■ Source data ■
○ ○ ○ ○
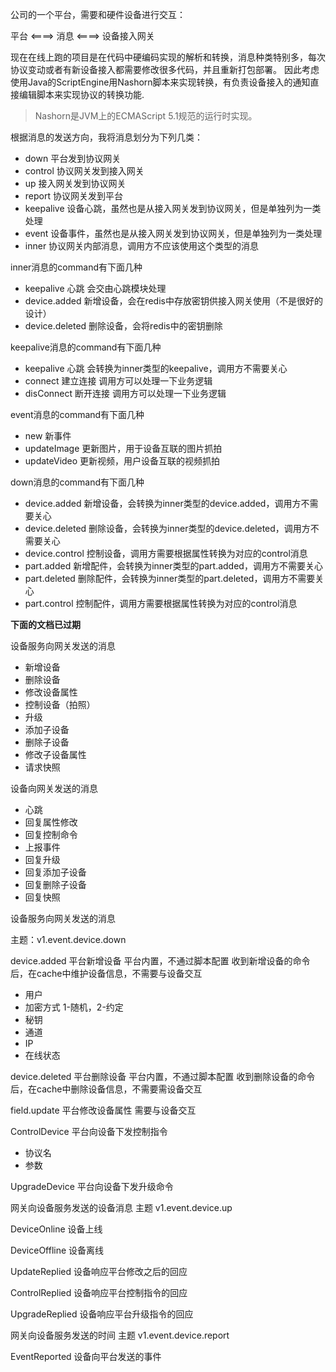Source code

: 公司的一个平台，需要和硬件设备进行交互：

平台 <====> 消息  <====> 设备接入网关

现在在线上跑的项目是在代码中硬编码实现的解析和转换，消息种类特别多，每次协议变动或者有新设备接入都需要修改很多代码，并且重新打包部署。
因此考虑使用Java的ScriptEngine用Nashorn脚本来实现转换，有负责设备接入的通知直接编辑脚本来实现协议的转换功能.

> Nashorn是JVM上的ECMAScript 5.1规范的运行时实现。

根据消息的发送方向，我将消息划分为下列几类：

- down 平台发到协议网关
- control 协议网关发到接入网关
- up 接入网关发到协议网关
- report 协议网关发到平台
- keepalive 设备心跳，虽然也是从接入网关发到协议网关，但是单独列为一类处理
- event 设备事件，虽然也是从接入网关发到协议网关，但是单独列为一类处理
- inner 协议网关内部消息，调用方不应该使用这个类型的消息

inner消息的command有下面几种

- keepalive 心跳 会交由心跳模块处理
- device.added 新增设备，会在redis中存放密钥供接入网关使用（不是很好的设计）
- device.deleted 删除设备，会将redis中的密钥删除

keepalive消息的command有下面几种

- keepalive 心跳 会转换为inner类型的keepalive，调用方不需要关心
- connect 建立连接 调用方可以处理一下业务逻辑
- disConnect 断开连接 调用方可以处理一下业务逻辑

event消息的command有下面几种

- new 新事件
- updateImage 更新图片，用于设备互联的图片抓拍
- updateVideo 更新视频，用户设备互联的视频抓拍

down消息的command有下面几种

- device.added 新增设备，会转换为inner类型的device.added，调用方不需要关心
- device.deleted 删除设备，会转换为inner类型的device.deleted，调用方不需要关心
- device.control 控制设备，调用方需要根据属性转换为对应的control消息
- part.added 新增配件，会转换为inner类型的part.added，调用方不需要关心
- part.deleted 删除配件，会转换为inner类型的part.deleted，调用方不需要关心
- part.control 控制配件，调用方需要根据属性转换为对应的control消息




**下面的文档已过期**

设备服务向网关发送的消息

- 新增设备
- 删除设备
- 修改设备属性
- 控制设备（拍照）
- 升级
- 添加子设备
- 删除子设备
- 修改子设备属性
- 请求快照

设备向网关发送的消息

- 心跳
- 回复属性修改
- 回复控制命令
- 上报事件
- 回复升级
- 回复添加子设备
- 回复删除子设备
- 回复快照


设备服务向网关发送的消息

主题：v1.event.device.down

device.added 平台新增设备 平台内置，不通过脚本配置
收到新增设备的命令后，在cache中维护设备信息，不需要与设备交互

- 用户
- 加密方式 1-随机，2-约定
- 秘钥
- 通道
- IP
- 在线状态

device.deleted 平台删除设备 平台内置，不通过脚本配置
收到删除设备的命令后，在cache中删除设备信息，不需要需设备交互

field.update 平台修改设备属性
需要与设备交互

ControlDevice 平台向设备下发控制指令

- 协议名
- 参数

UpgradeDevice 平台向设备下发升级命令

网关向设备服务发送的设备消息
主题 v1.event.device.up

DeviceOnline 设备上线

DeviceOffline 设备离线

UpdateReplied  设备响应平台修改之后的回应

ControlReplied 设备响应平台控制指令的回应

UpgradeReplied 设备响应平台升级指令的回应

网关向设备服务发送的时间
主题 v1.event.device.report

EventReported 设备向平台发送的事件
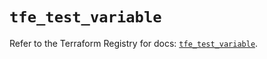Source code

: # `tfe_test_variable`

Refer to the Terraform Registry for docs: [`tfe_test_variable`](https://registry.terraform.io/providers/hashicorp/tfe/0.67.1/docs/resources/test_variable).
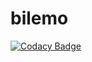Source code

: # bilemo

[![Codacy Badge](https://app.codacy.com/project/badge/Grade/bba402e9b31e41558192a8af4b8c0e3b)](https://www.codacy.com/gh/weezycode/bilemo/dashboard?utm_source=github.com&amp;utm_medium=referral&amp;utm_content=weezycode/bilemo&amp;utm_campaign=Badge_Grade)
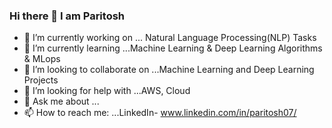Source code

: ### Hi there 👋 I am Paritosh 

- 🔭 I’m currently working on ... Natural Language Processing(NLP) Tasks
- 🌱 I’m currently learning ...Machine Learning & Deep Learning Algorithms & MLops
- 👯 I’m looking to collaborate on ...Machine Learning and Deep Learning Projects
- 🤔 I’m looking for help with ...AWS, Cloud
- 💬 Ask me about ...
- 📫 How to reach me: ...LinkedIn- www.linkedin.com/in/paritosh07/
<!--
**paritoshMahto07/paritoshMahto07** is a ✨ _special_ ✨ repository because its `README.md` (this file) appears on your GitHub profile.

Here are some ideas to get you started:

-->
○ ○ ○ ○
■ Task statement ■
Start at the first line and set down all of the data exactly, passing over the pictures.

■ Expected answer ■
Source code

: 公司的一个平台，需要和硬件设备进行交互：

平台 <====> 消息  <====> 设备接入网关

现在在线上跑的项目是在代码中硬编码实现的解析和转换，消息种类特别多，每次协议变动或者有新设备接入都需要修改很多代码，并且重新打包部署。
因此考虑使用Java的ScriptEngine用Nashorn脚本来实现转换，有负责设备接入的通知直接编辑脚本来实现协议的转换功能.

> Nashorn是JVM上的ECMAScript 5.1规范的运行时实现。

根据消息的发送方向，我将消息划分为下列几类：

- down 平台发到协议网关
- control 协议网关发到接入网关
- up 接入网关发到协议网关
- report 协议网关发到平台
- keepalive 设备心跳，虽然也是从接入网关发到协议网关，但是单独列为一类处理
- event 设备事件，虽然也是从接入网关发到协议网关，但是单独列为一类处理
- inner 协议网关内部消息，调用方不应该使用这个类型的消息

inner消息的command有下面几种

- keepalive 心跳 会交由心跳模块处理
- device.added 新增设备，会在redis中存放密钥供接入网关使用（不是很好的设计）
- device.deleted 删除设备，会将redis中的密钥删除

keepalive消息的command有下面几种

- keepalive 心跳 会转换为inner类型的keepalive，调用方不需要关心
- connect 建立连接 调用方可以处理一下业务逻辑
- disConnect 断开连接 调用方可以处理一下业务逻辑

event消息的command有下面几种

- new 新事件
- updateImage 更新图片，用于设备互联的图片抓拍
- updateVideo 更新视频，用户设备互联的视频抓拍

down消息的command有下面几种

- device.added 新增设备，会转换为inner类型的device.added，调用方不需要关心
- device.deleted 删除设备，会转换为inner类型的device.deleted，调用方不需要关心
- device.control 控制设备，调用方需要根据属性转换为对应的control消息
- part.added 新增配件，会转换为inner类型的part.added，调用方不需要关心
- part.deleted 删除配件，会转换为inner类型的part.deleted，调用方不需要关心
- part.control 控制配件，调用方需要根据属性转换为对应的control消息




**下面的文档已过期**

设备服务向网关发送的消息

- 新增设备
- 删除设备
- 修改设备属性
- 控制设备（拍照）
- 升级
- 添加子设备
- 删除子设备
- 修改子设备属性
- 请求快照

设备向网关发送的消息

- 心跳
- 回复属性修改
- 回复控制命令
- 上报事件
- 回复升级
- 回复添加子设备
- 回复删除子设备
- 回复快照


设备服务向网关发送的消息

主题：v1.event.device.down

device.added 平台新增设备 平台内置，不通过脚本配置
收到新增设备的命令后，在cache中维护设备信息，不需要与设备交互

- 用户
- 加密方式 1-随机，2-约定
- 秘钥
- 通道
- IP
- 在线状态

device.deleted 平台删除设备 平台内置，不通过脚本配置
收到删除设备的命令后，在cache中删除设备信息，不需要需设备交互

field.update 平台修改设备属性
需要与设备交互

ControlDevice 平台向设备下发控制指令

- 协议名
- 参数

UpgradeDevice 平台向设备下发升级命令

网关向设备服务发送的设备消息
主题 v1.event.device.up

DeviceOnline 设备上线

DeviceOffline 设备离线

UpdateReplied  设备响应平台修改之后的回应

ControlReplied 设备响应平台控制指令的回应

UpgradeReplied 设备响应平台升级指令的回应

网关向设备服务发送的时间
主题 v1.event.device.report

EventReported 设备向平台发送的事件
Source code

: # `tfe_test_variable`

Refer to the Terraform Registry for docs: [`tfe_test_variable`](https://registry.terraform.io/providers/hashicorp/tfe/0.67.1/docs/resources/test_variable).
Source code

: # bilemo

[![Codacy Badge](https://app.codacy.com/project/badge/Grade/bba402e9b31e41558192a8af4b8c0e3b)](https://www.codacy.com/gh/weezycode/bilemo/dashboard?utm_source=github.com&amp;utm_medium=referral&amp;utm_content=weezycode/bilemo&amp;utm_campaign=Badge_Grade)
Source code

: ### Hi there 👋 I am Paritosh 

- 🔭 I’m currently working on ... Natural Language Processing(NLP) Tasks
- 🌱 I’m currently learning ...Machine Learning & Deep Learning Algorithms & MLops
- 👯 I’m looking to collaborate on ...Machine Learning and Deep Learning Projects
- 🤔 I’m looking for help with ...AWS, Cloud
- 💬 Ask me about ...
- 📫 How to reach me: ...LinkedIn- www.linkedin.com/in/paritosh07/
<!--
**paritoshMahto07/paritoshMahto07** is a ✨ _special_ ✨ repository because its `README.md` (this file) appears on your GitHub profile.

Here are some ideas to get you started:

-->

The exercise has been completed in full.